• Task instructions:
Retype only the lines below from the one with "They can have" to the one with "Laut Amy Edmondson", inclusive, skipping every image.

[Opening Given data section]

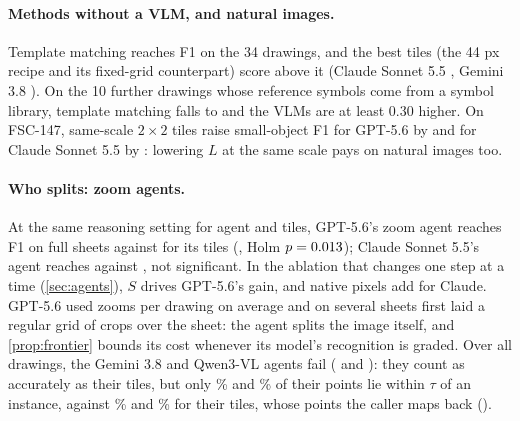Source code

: \paragraph{Methods without a VLM, and natural images.} Template matching reaches \FTMdevAll{} F1 on the 34 drawings, and the best tiles (the 44 px recipe and its fixed-grid counterpart) score above it (Claude Sonnet 5.5 \FDsonnetFiveFiveAll, Gemini 3.8 \FDgemThreeEightAll). On the 10 further drawings whose reference symbols come from a symbol library, template matching falls to \XrdFTM{} and the VLMs are at least 0.30 higher. On FSC-147, same-scale $2 \times 2$ tiles raise small-object F1 for GPT-5.6 by \UfscODgptFiveSixsmallTU{} and for Claude Sonnet 5.5 by \UfscODsonnetFiveFivesmallTU{}: lowering $L$ at the same scale pays on natural images too.

\paragraph{Who splits: zoom agents.} At the same reasoning setting for agent and tiles, GPT-5.6's zoom agent reaches \XnFAGgptFiveSixSheets{} F1 on full sheets against \XnFDRgptFiveSixSheets{} for its tiles (\XnHOnegptFiveSix, Holm $p = \XnXNineHOnegptFiveSixHolm$); Claude Sonnet 5.5's agent reaches \XnFAGsonnetFiveFiveSheets{} against \XnFDRsonnetFiveFiveSheets, not significant. In the ablation that changes one step at a time (\cref{sec:agents}), $S$ drives GPT-5.6's gain, and native pixels add \XnHThreesonnetFiveFiveAGOVZ{} for Claude. GPT-5.6 used \XagZoomsgptFiveSix{} zooms per drawing on average and on several sheets first laid a regular grid of crops over the sheet: the agent splits the image itself, and \cref{prop:frontier} bounds its cost whenever its model's recognition is graded. Over all drawings, the Gemini 3.8 and Qwen3-VL agents fail (\XagFgemThreeEightAll{} and \XqAgF): they count as accurately as their tiles, but only \CagLocGem\% and \CagLocQwen\% of their points lie within $\tau$ of an instance, against \CtileLocGem\% and \CtileLocQwen\% for their tiles, whose points the caller maps back ().
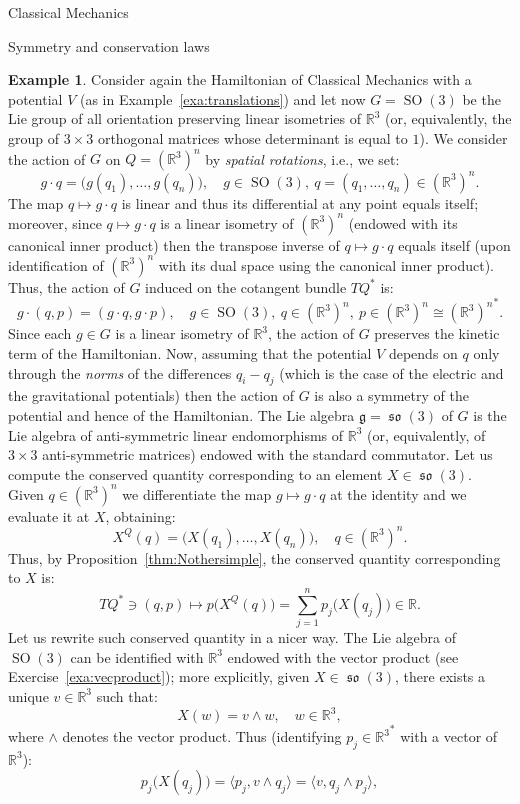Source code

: \documentclass[oneside,a4paper,11pt]{amsbook}
\newcommand{\R}{\mathds R}
\DeclareMathOperator{\SO}{SO}
\DeclareMathOperator{\so}{\mathfrak{so}}
\theoremstyle{remark}\newtheorem{exercise}{Exercise}[chapter]
\theoremstyle{plain}\newtheorem{teo}{Theorem}[section]
\theoremstyle{plain}\newtheorem{lem}[teo]{Lemma}
\theoremstyle{plain}\newtheorem{prop}[teo]{Proposition}
\theoremstyle{plain}\newtheorem{cor}[teo]{Corollary}
\theoremstyle{definition}\newtheorem{defin}[teo]{Definition}
\theoremstyle{remark}\newtheorem{rem}[teo]{Remark}
\theoremstyle{definition}\newtheorem{notation}[teo]{Notation}
\theoremstyle{definition}\newtheorem{convention}[teo]{Convention}
\theoremstyle{definition}\newtheorem{example}[teo]{Example}
\numberwithin{section}{chapter}
\numberwithin{equation}{section}
\begin{document}
\begin{chapter}{Classical Mechanics}
\begin{section}{Symmetry and conservation laws}
\begin{example}\label{exa:angmom}
Consider again the Hamiltonian of Classical Mechanics with a potential $V$ (as in Example~\ref{exa:translations}) and let now $G=\SO(3)$ be the Lie group of all orientation
preserving linear isometries of $\R^3$ (or, equivalently, the group of $3\times3$ orthogonal matrices whose determinant is equal to $1$).
We consider the action of $G$ on $Q=(\R^3)^n$ by {\em spatial rotations}, i.e., we set:
\[g\cdot q=\big(g(q_1),\ldots,g(q_n)\big),\quad g\in\SO(3),\ q=(q_1,\ldots,q_n)\in(\R^3)^n.\]
The map $q\mapsto g\cdot q$ is linear and thus its differential at any point equals itself; moreover, since $q\mapsto g\cdot q$ is a linear isometry of
$(\R^3)^n$ (endowed with its canonical inner product) then the transpose inverse of $q\mapsto g\cdot q$ equals itself (upon identification of
$(\R^3)^n$ with its dual space using the canonical inner product). Thus, the action of $G$ induced on the cotangent bundle $TQ^*$ is:
\[g\cdot(q,p)=(g\cdot q,g\cdot p),\quad g\in\SO(3),\ q\in(\R^3)^n,\ p\in(\R^3)^n\cong{(\R^3)^n}^*.\]
Since each $g\in G$ is a linear isometry of $\R^3$, the action of $G$ preserves the kinetic term of the Hamiltonian. Now, assuming that the potential
$V$ depends on $q$ only through the {\em norms\/} of the differences $q_i-q_j$ (which is the case of the electric and the gravitational potentials) then the action of
$G$ is also a symmetry of the potential and hence of the Hamiltonian. The Lie algebra $\mathfrak g=\so(3)$ of $G$ is the Lie algebra of anti-symmetric
linear endomorphisms of $\R^3$ (or, equivalently, of $3\times3$ anti-symmetric matrices) endowed with the standard commutator. Let us compute
the conserved quantity corresponding to an element $X\in\so(3)$. Given $q\in(\R^3)^n$ we differentiate the map $g\mapsto g\cdot q$ at the identity
and we evaluate it at $X$, obtaining:
\[X^Q(q)=\big(X(q_1),\ldots,X(q_n)\big),\quad q\in(\R^3)^n.\]
Thus, by Proposition~\ref{thm:Nothersimple}, the conserved quantity corresponding to $X$ is:
\[TQ^*\ni(q,p)\longmapsto p\big(X^Q(q)\big)=\sum_{j=1}^np_j\big(X(q_j)\big)\in\R.\]
Let us rewrite such conserved quantity in a nicer way. The Lie algebra of $\SO(3)$ can be identified with $\R^3$ endowed with the vector product
(see Exercise~\ref{exa:vecproduct}); more explicitly, given $X\in\so(3)$, there exists a unique $v\in\R^3$ such that:
\[X(w)=v\wedge w,\quad w\in\R^3,\]
where $\wedge$ denotes the vector product. Thus (identifying $p_j\in{\R^3}^*$ with a vector of $\R^3$):
\[p_j\big(X(q_j)\big)=\langle p_j,v\wedge q_j\rangle=\langle v,q_j\wedge p_j\rangle,\]

\end{example}
\end{section}
\end{chapter}
\end{document}
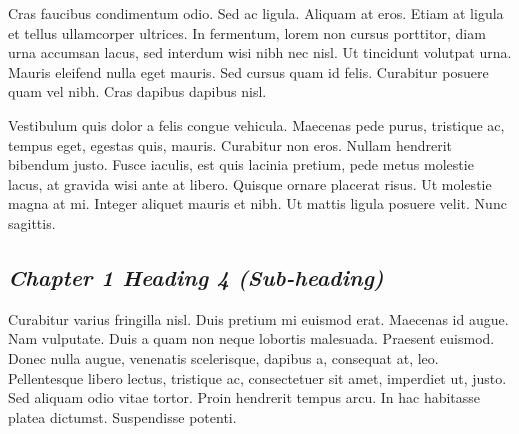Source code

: Cras faucibus condimentum odio. Sed ac ligula. Aliquam at eros. Etiam at ligula et tellus ullamcorper ultrices. In fermentum, lorem non cursus porttitor, diam urna accumsan lacus, sed interdum wisi nibh nec nisl. Ut tincidunt volutpat urna. Mauris eleifend nulla eget mauris. Sed cursus quam id felis. Curabitur posuere quam vel nibh. Cras dapibus dapibus nisl.\par

Vestibulum quis dolor a felis congue vehicula. Maecenas pede purus, tristique ac, tempus eget, egestas quis, mauris. Curabitur non eros. Nullam hendrerit bibendum justo. Fusce iaculis, est quis lacinia pretium, pede metus molestie lacus, at gravida wisi ante at libero. Quisque ornare placerat risus. Ut molestie magna at mi. Integer aliquet mauris et nibh. Ut mattis ligula posuere velit. Nunc sagittis.\par

\subsection{\emph{Chapter 1 Heading 4 (Sub-heading)}}

Curabitur varius fringilla nisl. Duis pretium mi euismod erat. Maecenas id augue. Nam vulputate. Duis a quam non neque lobortis malesuada. Praesent euismod. Donec nulla augue, venenatis scelerisque, dapibus a, consequat at, leo. Pellentesque libero lectus, tristique ac, consectetuer sit amet, imperdiet ut, justo. Sed aliquam odio vitae tortor. Proin hendrerit tempus arcu. In hac habitasse platea dictumst. Suspendisse potenti.\par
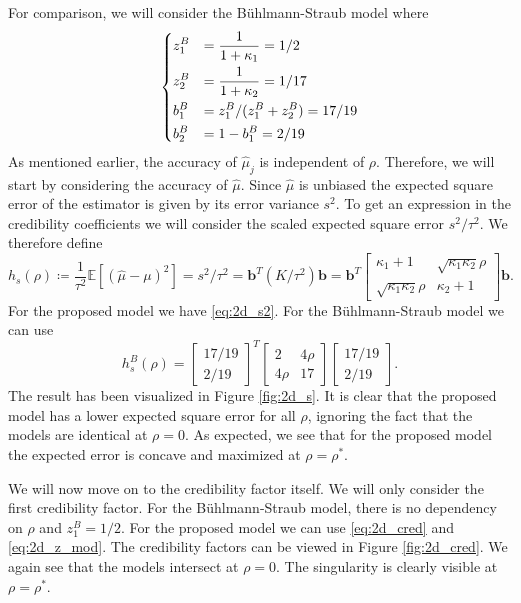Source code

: \documentclass[11pt]{article}
\theoremstyle{definition}
\begin{document}
For comparison, we will consider the Bühlmann-Straub model where
\begin{equation*}
    \begin{dcases}
        z_1^B &= \frac{1}{1+\kappa_1} = 1/2 \\
        z_2^B &= \frac{1}{1+\kappa_2} = 1/17 \\
        b_1^B &= z_1^B/(z_1^B+z_2^B) = 17/19 \\
        b_2^B &= 1-b_1^B = 2/19
    \end{dcases}
\end{equation*}
As mentioned earlier, the accuracy of $\hat\mu_j$ is independent of $\rho$. Therefore, we will start by considering the accuracy of $\hat\mu$. Since $\hat\mu$ is unbiased the expected square error of the estimator is given by its error variance $s^2$. To get an expression in the credibility coefficients we will consider the scaled expected square error $s^2/\tau^2$. We therefore define
\begin{equation}\label{eq:2d_error_s}
    h_s(\rho) \coloneqq \frac{1}{\tau^2}\mathds{E}[(\hat\mu-\mu)^2] = s^2/\tau^2 = \bm b^T \left( K / \tau^2\right) \bm b = \bm b^T\begin{bmatrix}\kappa_1 + 1 & \sqrt{\kappa_1\kappa_2}\rho \\ \sqrt{\kappa_1\kappa_2}\rho &  \kappa_2 + 1   \end{bmatrix}\bm b.
\end{equation}
For the proposed model we have \eqref{eq:2d_s2}. For the Bühlmann-Straub model we can use
\begin{equation*}
    h_s^B(\rho) = \begin{bmatrix} 17/19 \\ 2/19 \end{bmatrix}^T\begin{bmatrix}2 & 4\rho \\ 4\rho &  17   \end{bmatrix}\begin{bmatrix} 17/19 \\ 2/19 \end{bmatrix}.
\end{equation*}
The result has been visualized in Figure \ref{fig:2d_s}. It is clear that the proposed model has a lower expected square error for all $\rho$, ignoring the fact that the models are identical at $\rho=0$. As expected, we see that for the proposed model the expected error is concave and maximized at $\rho=\rho^\ast$.

We will now move on to the credibility factor itself. We will only consider the first credibility factor. For the Bühlmann-Straub model, there is no dependency on $\rho$ and $z_1^B = 1/2$. For the proposed model we can use \eqref{eq:2d_cred} and \eqref{eq:2d_z_mod}. The credibility factors can be viewed in Figure \ref{fig:2d_cred}. We again see that the models intersect at $\rho=0$. The singularity is clearly visible at $\rho=\rho^\ast$.
\end{document}
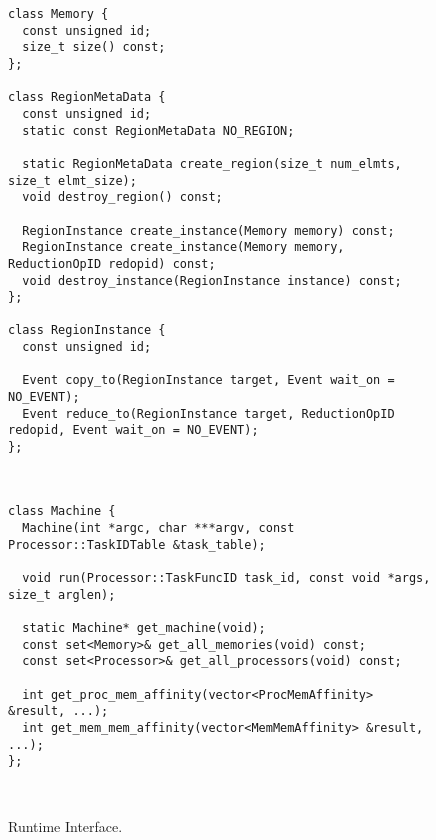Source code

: \begin{figure}
\begin{lrbox}{\mylistingbox}
\begin{lstlisting}[firstnumber=39]
class Memory {
  const unsigned id;
  size_t size() const;
};

class RegionMetaData {
  const unsigned id;
  static const RegionMetaData NO_REGION;

  static RegionMetaData create_region(size_t num_elmts, size_t elmt_size);
  void destroy_region() const;

  RegionInstance create_instance(Memory memory) const;
  RegionInstance create_instance(Memory memory, ReductionOpID redopid) const;
  void destroy_instance(RegionInstance instance) const;
};

class RegionInstance {
  const unsigned id;

  Event copy_to(RegionInstance target, Event wait_on = NO_EVENT);
  Event reduce_to(RegionInstance target, ReductionOpID redopid, Event wait_on = NO_EVENT);
};
\end{lstlisting}
\end{lrbox}
\subfigure{\usebox{\mylistingbox}} \\

\begin{lrbox}{\mylistingbox}
\begin{lstlisting}[firstnumber=62]
class Machine {
  Machine(int *argc, char ***argv, const Processor::TaskIDTable &task_table);

  void run(Processor::TaskFuncID task_id, const void *args, size_t arglen);

  static Machine* get_machine(void);
  const set<Memory>& get_all_memories(void) const;
  const set<Processor>& get_all_processors(void) const;

  int get_proc_mem_affinity(vector<ProcMemAffinity> &result, ...);
  int get_mem_mem_affinity(vector<MemMemAffinity> &result, ...);
};
\end{lstlisting}
\end{lrbox}
\subfigure{\usebox{\mylistingbox}} \\

\caption{Runtime Interface.\label{fig:runtimeapi}}
\vspace{-4mm}
\end{figure}

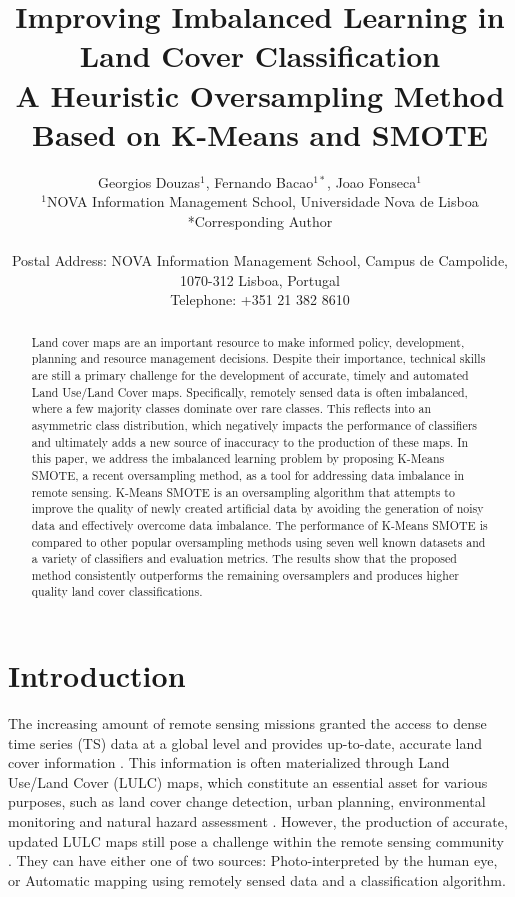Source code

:\documentclass[parskip=full]{scrartcl}
\title{Improving Imbalanced Learning in Land Cover Classification \\ 
	\LARGE{A Heuristic Oversampling Method Based on K-Means and SMOTE}}
\author{
	Georgios Douzas\(^{1}\), Fernando Bacao\(^{1*}\), Joao Fonseca\(^{1}\)
	\\
	\small{\(^{1}\)NOVA Information Management School, Universidade Nova de Lisboa}
	\\
	\small{*Corresponding Author}
	\\
	\\
	\small{Postal Address: NOVA Information Management School, Campus de Campolide, 1070-312 Lisboa, Portugal}
	\\
	\small{Telephone: +351 21 382 8610}
}
\date{}
\begin{document}
\maketitle

\begin{abstract}

    Land cover maps are an important resource to make informed policy, development, planning and
    resource management decisions. Despite their importance, technical skills are still a primary
    challenge for the development of accurate, timely and automated Land Use/Land Cover maps.
    Specifically, remotely sensed data is often imbalanced, where a few majority classes dominate
    over rare classes. This reflects into an asymmetric class distribution, which negatively impacts
    the performance of classifiers and ultimately adds a new source of inaccuracy to the production
    of these maps. In this paper, we address the imbalanced learning problem by proposing K-Means
    SMOTE, a recent oversampling method, as a tool for addressing data imbalance in remote sensing.
    K-Means SMOTE is an oversampling algorithm that attempts to improve the quality of newly created
    artificial data by avoiding the generation of noisy data and effectively overcome data
    imbalance. The performance of K-Means SMOTE is compared to other popular oversampling methods
    using seven well known datasets and a variety of classifiers and evaluation metrics. The results
    show that the proposed method consistently outperforms the remaining oversamplers and produces
    higher quality land cover classifications.

\end{abstract}

\section{Introduction}


The increasing amount of remote sensing missions granted the access to dense
time series (TS) data at a global level and provides up-to-date, accurate land
cover information \cite{Drusch2012}. This information is often
materialized through Land Use/Land Cover (LULC) maps, which constitute an
essential asset for various purposes, such as land cover change detection,
urban planning, environmental monitoring and natural hazard assessment
\cite{Khatami2016}. However, the production of accurate, updated LULC maps
still pose a challenge within the remote sensing community
\cite{Wulder2018}. They can have either one of two sources:
Photo-interpreted by the human eye, or Automatic mapping using remotely sensed
data and a classification algorithm.
\end{document}
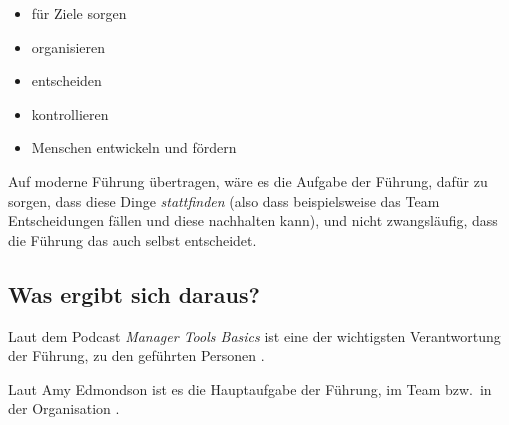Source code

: \begin{itemize}
  \item für Ziele sorgen
  \item organisieren
  \item entscheiden
  \item kontrollieren
  \item Menschen entwickeln und fördern
\end{itemize}

Auf moderne Führung übertragen, wäre es die Aufgabe der Führung, dafür zu sorgen, dass diese Dinge \emph{stattfinden} (also dass beispielsweise das Team Entscheidungen fällen und diese nachhalten kann), und nicht zwangsläufig, dass die Führung das auch selbst entscheidet.


\subsection{Was ergibt sich daraus?}

Laut dem Podcast \emph{Manager Tools Basics} \cite{manager-tools-basics} ist eine der wichtigsten Verantwortung der Führung,  zu den geführten Personen .

Laut Amy Edmondson \cite{the-fearless-organisation}\cite{die-angstfreie-organisation} ist es die Hauptaufgabe der Führung, im Team bzw.~in der Organisation .
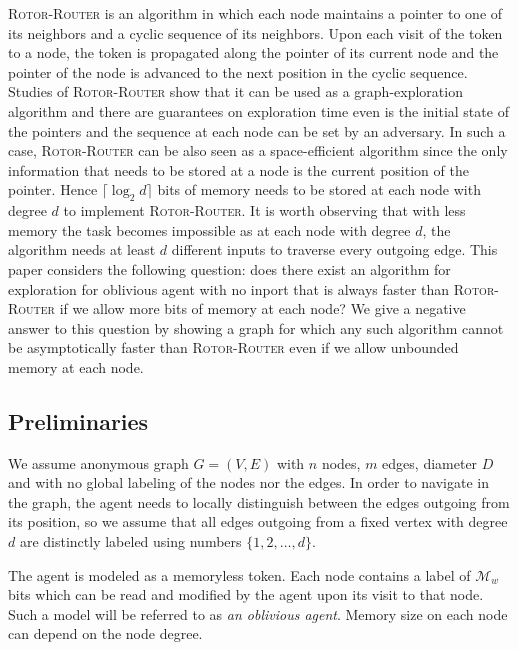 \documentclass{article}[11pt,letter]
\newcommand{\RR}{{\textsc{Rotor-Router}}\xspace}
\newcommand{\mem}{\mathcal{M}}
\begin{document}
\RR is an algorithm in which each node maintains a pointer to one of its neighbors and a cyclic sequence of its neighbors. Upon each visit of the token to a node, the token is propagated along the pointer of its current node and the pointer of the node is advanced to the next position in the cyclic sequence. Studies of \RR show that it can be used as a graph-exploration algorithm and there are guarantees on exploration time even is the initial state of the pointers and the sequence at each node can be set by an adversary. In such a case, \RR can be also seen as a space-efficient algorithm since the only information that needs to be stored at a node is the current position of the pointer. Hence $\lceil \log_2 d \rceil$ bits of memory needs to be stored at each node with degree $d$ to implement \RR. It is worth observing that with less memory the task becomes impossible as at each node with degree $d$, the algorithm needs at least $d$ different inputs to traverse every outgoing edge. This paper considers the following question: does there exist an algorithm for exploration for oblivious agent with no inport that is always faster than \RR if we allow more bits of memory at each node? We give a negative answer to this question by showing a graph for which any such algorithm cannot be asymptotically faster than \RR even if we allow unbounded memory at each node.









\subsection{Preliminaries}
We assume anonymous graph $G = (V,E)$ with $n$ nodes, $m$ edges, diameter $D$ and with no global labeling of the nodes nor the edges. In order to navigate in the graph, the agent needs to locally distinguish between the edges outgoing from its position, so we assume that all edges outgoing from a fixed vertex with degree $d$ are distinctly labeled using numbers $\{1,2,\dots,d\}$. 

The agent is modeled as a memoryless token. Each node contains a label of $\mem_w$ bits which can be read and modified by the agent upon its visit to that node. Such a model will be referred to as \emph{an oblivious agent}. Memory size on each node can depend on the node degree.
\end{document}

[Closing Given data section]

• Answer to the problem:
\cite{Wulder2018}. They can have either one of two sources:
Photo-interpreted by the human eye, or Automatic mapping using remotely sensed
data and a classification algorithm.
\end{document}
Source code

: \begin{itemize}
  \item für Ziele sorgen
  \item organisieren
  \item entscheiden
  \item kontrollieren
  \item Menschen entwickeln und fördern
\end{itemize}

Auf moderne Führung übertragen, wäre es die Aufgabe der Führung, dafür zu sorgen, dass diese Dinge \emph{stattfinden} (also dass beispielsweise das Team Entscheidungen fällen und diese nachhalten kann), und nicht zwangsläufig, dass die Führung das auch selbst entscheidet.


\subsection{Was ergibt sich daraus?}

Laut dem Podcast \emph{Manager Tools Basics} \cite{manager-tools-basics} ist eine der wichtigsten Verantwortung der Führung,  zu den geführten Personen .

Laut Amy Edmondson \cite{the-fearless-organisation}\cite{die-angstfreie-organisation} ist es die Hauptaufgabe der Führung, im Team bzw.~in der Organisation .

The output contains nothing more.